EXERCISE: The word to find is "RAPL". Copy each line of the material that contains it.

*****

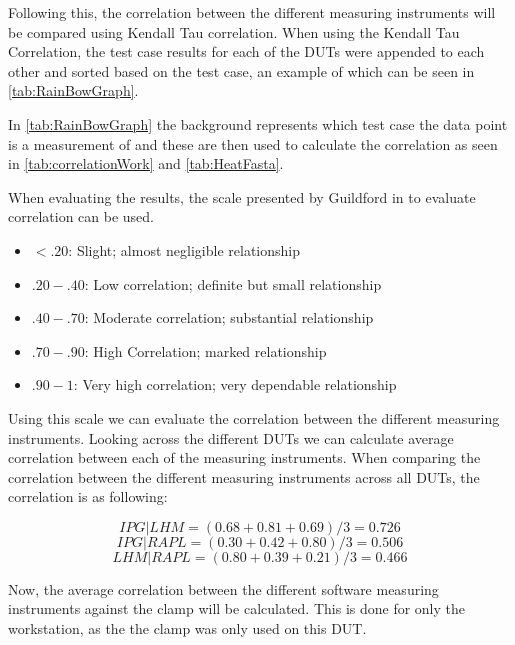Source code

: Following this, the correlation between the different measuring instruments will be compared using Kendall Tau correlation. When using the Kendall Tau Correlation, the test case results for each of the DUTs were appended to each other and sorted based on the test case, an example of which can be seen in \cref{tab:RainBowGraph}.



In \cref{tab:RainBowGraph} the background represents which test case the data point is a measurement of and these are then used to calculate the correlation as seen in \cref{tab:correlationWork} and \cref{tab:HeatFasta}.



% 
% 

When evaluating the results, the scale presented by Guildford in \cite[219]{guilford1950fundamental} to evaluate correlation can be used.

\begin{itemize}
    \item $<.20$: Slight; almost negligible relationship
    \item $.20-.40$: Low correlation; definite but small relationship
    \item $.40-.70$: Moderate correlation; substantial relationship
    \item $.70-.90$: High Correlation; marked relationship
    \item $.90-1$: Very high correlation; very dependable relationship
\end{itemize}

Using this scale we can evaluate the correlation between the different measuring instruments. Looking across the different DUTs we can calculate average correlation between each of the measuring instruments. When comparing the correlation between the different measuring instruments across all DUTs, the correlation is as following:

$$IPG|LHM = (0.68+0.81+0.69)/3 = 0.726$$
$$IPG|RAPL = (0.30+0.42+0.80)/3 = 0.506$$
$$LHM|RAPL = (0.80+0.39+0.21)/3 = 0.466$$

Now, the average correlation between the different software measuring instruments against the clamp will be calculated. This is done for only the workstation, as the the clamp was only used on this DUT.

*****

SOLUTION FOR THIS PROBLEM:
$$IPG|RAPL = (0.30+0.42+0.80)/3 = 0.506$$
$$LHM|RAPL = (0.80+0.39+0.21)/3 = 0.466$$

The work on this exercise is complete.